Would you please copy every line from the records that contains the word "sobre"?

Source data section start

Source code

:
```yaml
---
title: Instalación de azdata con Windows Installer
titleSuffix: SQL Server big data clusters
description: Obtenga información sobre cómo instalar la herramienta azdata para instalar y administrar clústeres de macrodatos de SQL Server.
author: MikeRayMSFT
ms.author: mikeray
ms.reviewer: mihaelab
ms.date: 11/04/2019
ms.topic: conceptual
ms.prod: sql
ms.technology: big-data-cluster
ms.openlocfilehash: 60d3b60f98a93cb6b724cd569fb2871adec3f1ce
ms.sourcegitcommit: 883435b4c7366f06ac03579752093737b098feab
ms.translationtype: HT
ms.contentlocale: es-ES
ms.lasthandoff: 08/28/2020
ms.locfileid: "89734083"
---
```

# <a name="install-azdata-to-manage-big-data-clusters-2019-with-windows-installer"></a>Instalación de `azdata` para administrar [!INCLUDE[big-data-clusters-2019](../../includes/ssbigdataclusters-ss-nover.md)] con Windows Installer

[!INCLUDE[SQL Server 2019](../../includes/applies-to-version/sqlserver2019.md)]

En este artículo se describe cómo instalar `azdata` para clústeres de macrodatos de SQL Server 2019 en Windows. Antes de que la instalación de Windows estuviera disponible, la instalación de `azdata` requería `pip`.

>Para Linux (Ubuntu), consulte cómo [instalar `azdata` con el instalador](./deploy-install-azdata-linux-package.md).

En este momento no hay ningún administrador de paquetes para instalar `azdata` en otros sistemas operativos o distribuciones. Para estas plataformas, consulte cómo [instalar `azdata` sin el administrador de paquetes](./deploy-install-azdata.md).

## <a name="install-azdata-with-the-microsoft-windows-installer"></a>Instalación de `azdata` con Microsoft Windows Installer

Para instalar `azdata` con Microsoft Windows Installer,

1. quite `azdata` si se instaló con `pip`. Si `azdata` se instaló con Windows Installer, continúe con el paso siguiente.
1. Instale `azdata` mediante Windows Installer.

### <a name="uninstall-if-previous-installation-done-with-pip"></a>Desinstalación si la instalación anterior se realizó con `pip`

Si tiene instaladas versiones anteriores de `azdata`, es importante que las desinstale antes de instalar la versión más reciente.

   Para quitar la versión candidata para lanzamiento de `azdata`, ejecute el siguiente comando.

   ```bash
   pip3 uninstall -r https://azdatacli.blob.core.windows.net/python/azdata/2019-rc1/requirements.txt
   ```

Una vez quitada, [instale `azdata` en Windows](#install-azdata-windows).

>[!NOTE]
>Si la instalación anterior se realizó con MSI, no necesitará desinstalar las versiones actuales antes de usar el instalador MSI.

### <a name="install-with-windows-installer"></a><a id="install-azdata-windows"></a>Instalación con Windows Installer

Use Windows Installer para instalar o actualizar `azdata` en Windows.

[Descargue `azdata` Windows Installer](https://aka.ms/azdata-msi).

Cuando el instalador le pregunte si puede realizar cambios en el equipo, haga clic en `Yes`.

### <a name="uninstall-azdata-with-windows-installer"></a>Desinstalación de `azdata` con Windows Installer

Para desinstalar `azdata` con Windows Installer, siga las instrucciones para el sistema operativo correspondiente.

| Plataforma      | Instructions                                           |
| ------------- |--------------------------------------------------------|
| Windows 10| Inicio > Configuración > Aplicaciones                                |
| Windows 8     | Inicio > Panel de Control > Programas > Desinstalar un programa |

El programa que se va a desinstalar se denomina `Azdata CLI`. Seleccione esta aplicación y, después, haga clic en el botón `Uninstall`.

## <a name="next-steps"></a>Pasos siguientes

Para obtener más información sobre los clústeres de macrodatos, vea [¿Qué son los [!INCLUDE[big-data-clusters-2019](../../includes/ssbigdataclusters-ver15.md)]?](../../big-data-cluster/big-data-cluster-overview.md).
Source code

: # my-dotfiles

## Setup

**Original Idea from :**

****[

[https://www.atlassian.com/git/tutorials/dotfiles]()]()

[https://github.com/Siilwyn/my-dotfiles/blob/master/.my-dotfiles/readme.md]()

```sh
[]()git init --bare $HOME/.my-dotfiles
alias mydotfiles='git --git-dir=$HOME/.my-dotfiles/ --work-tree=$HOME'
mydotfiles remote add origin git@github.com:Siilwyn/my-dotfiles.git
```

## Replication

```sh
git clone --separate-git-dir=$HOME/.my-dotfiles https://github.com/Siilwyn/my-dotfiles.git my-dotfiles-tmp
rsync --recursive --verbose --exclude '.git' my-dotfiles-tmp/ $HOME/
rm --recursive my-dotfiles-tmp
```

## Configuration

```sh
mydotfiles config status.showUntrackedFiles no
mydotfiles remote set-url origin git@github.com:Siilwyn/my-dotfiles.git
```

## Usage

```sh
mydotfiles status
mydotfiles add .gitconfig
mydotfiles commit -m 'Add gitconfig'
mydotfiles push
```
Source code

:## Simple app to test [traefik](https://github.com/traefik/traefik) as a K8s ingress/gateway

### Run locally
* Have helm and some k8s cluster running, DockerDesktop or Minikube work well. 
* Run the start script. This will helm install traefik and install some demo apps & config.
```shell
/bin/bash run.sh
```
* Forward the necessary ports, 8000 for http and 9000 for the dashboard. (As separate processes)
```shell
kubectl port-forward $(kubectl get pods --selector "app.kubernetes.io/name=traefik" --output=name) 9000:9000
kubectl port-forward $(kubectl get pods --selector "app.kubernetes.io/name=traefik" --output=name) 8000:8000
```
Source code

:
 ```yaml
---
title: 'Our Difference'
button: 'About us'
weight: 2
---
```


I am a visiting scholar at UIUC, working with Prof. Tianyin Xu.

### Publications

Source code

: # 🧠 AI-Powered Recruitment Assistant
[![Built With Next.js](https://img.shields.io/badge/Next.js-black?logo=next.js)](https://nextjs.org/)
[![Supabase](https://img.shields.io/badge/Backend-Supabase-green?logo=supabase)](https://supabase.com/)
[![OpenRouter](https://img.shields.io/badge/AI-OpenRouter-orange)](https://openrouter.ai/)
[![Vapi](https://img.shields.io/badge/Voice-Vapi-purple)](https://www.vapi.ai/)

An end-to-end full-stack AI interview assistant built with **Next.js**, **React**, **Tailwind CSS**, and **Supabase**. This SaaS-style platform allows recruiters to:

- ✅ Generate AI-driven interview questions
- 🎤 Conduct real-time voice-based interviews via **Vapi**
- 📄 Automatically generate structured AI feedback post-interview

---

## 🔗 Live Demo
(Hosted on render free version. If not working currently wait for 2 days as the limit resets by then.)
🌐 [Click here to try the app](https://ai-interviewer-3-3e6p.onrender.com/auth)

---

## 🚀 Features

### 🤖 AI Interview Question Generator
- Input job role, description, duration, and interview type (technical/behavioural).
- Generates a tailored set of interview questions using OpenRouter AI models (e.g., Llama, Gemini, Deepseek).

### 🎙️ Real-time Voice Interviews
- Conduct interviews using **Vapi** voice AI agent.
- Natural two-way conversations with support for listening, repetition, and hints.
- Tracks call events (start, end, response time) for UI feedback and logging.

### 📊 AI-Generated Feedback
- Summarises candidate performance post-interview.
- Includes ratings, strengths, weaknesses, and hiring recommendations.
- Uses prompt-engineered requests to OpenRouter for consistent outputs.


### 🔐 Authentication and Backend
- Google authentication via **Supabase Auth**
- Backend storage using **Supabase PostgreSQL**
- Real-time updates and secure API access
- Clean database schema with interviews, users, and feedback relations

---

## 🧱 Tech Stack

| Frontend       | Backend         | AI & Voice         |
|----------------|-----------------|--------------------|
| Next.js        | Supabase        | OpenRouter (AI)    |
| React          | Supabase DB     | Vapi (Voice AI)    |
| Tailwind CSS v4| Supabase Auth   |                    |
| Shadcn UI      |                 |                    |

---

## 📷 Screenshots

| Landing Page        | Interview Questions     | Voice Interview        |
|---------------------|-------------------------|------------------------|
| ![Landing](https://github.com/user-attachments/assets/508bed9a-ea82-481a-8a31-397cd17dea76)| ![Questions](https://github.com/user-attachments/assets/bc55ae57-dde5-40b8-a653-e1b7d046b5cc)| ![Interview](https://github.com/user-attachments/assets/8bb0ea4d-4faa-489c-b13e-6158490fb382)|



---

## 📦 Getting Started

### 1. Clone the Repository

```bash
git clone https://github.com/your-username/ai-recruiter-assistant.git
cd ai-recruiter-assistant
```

Source data section end

• [Worked solution]
description: Obtenga información sobre cómo instalar la herramienta azdata para instalar y administrar clústeres de macrodatos de SQL Server.
Para obtener más información sobre los clústeres de macrodatos, vea [¿Qué son los [!INCLUDE[big-data-clusters-2019](../../includes/ssbigdataclusters-ver15.md)]?](../../big-data-cluster/big-data-cluster-overview.md).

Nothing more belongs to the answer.